(Extracted data Opens)

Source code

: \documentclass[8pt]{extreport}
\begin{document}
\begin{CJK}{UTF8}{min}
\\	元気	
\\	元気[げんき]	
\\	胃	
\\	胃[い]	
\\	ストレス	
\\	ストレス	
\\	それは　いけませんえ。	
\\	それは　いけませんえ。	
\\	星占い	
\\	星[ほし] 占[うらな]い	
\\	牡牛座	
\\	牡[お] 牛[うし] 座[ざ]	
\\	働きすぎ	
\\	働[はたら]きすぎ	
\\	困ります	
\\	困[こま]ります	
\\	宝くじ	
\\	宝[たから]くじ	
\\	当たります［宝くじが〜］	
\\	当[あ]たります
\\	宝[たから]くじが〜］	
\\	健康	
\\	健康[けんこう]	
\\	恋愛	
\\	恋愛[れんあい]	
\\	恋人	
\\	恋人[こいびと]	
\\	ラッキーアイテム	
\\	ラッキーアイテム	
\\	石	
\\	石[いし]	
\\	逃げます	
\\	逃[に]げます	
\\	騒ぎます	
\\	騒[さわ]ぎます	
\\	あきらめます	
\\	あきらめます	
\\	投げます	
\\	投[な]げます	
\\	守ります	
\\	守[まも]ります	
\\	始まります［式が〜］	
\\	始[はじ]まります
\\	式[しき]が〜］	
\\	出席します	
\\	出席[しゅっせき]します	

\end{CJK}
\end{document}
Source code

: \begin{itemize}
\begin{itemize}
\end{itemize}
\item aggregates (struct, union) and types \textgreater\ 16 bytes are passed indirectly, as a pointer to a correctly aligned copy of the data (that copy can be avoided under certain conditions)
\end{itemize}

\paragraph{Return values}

(Extracted data Closes)

Recopy the whole listing exactly.

Source code

: \documentclass[8pt]{extreport}
\begin{document}
\begin{CJK}{UTF8}{min}
\\	元気	
\\	元気[げんき]	
\\	胃	
\\	胃[い]	
\\	ストレス	
\\	ストレス	
\\	それは　いけませんえ。	
\\	それは　いけませんえ。	
\\	星占い	
\\	星[ほし] 占[うらな]い	
\\	牡牛座	
\\	牡[お] 牛[うし] 座[ざ]	
\\	働きすぎ	
\\	働[はたら]きすぎ	
\\	困ります	
\\	困[こま]ります	
\\	宝くじ	
\\	宝[たから]くじ	
\\	当たります［宝くじが〜］	
\\	当[あ]たります
\\	宝[たから]くじが〜］	
\\	健康	
\\	健康[けんこう]	
\\	恋愛	
\\	恋愛[れんあい]	
\\	恋人	
\\	恋人[こいびと]	
\\	ラッキーアイテム	
\\	ラッキーアイテム	
\\	石	
\\	石[いし]	
\\	逃げます	
\\	逃[に]げます	
\\	騒ぎます	
\\	騒[さわ]ぎます	
\\	あきらめます	
\\	あきらめます	
\\	投げます	
\\	投[な]げます	
\\	守ります	
\\	守[まも]ります	
\\	始まります［式が〜］	
\\	始[はじ]まります
\\	式[しき]が〜］	
\\	出席します	
\\	出席[しゅっせき]します	

\end{CJK}
\end{document}
Source code

: \begin{itemize}
\begin{itemize}
\end{itemize}
\item aggregates (struct, union) and types \textgreater\ 16 bytes are passed indirectly, as a pointer to a correctly aligned copy of the data (that copy can be avoided under certain conditions)
\end{itemize}

\paragraph{Return values}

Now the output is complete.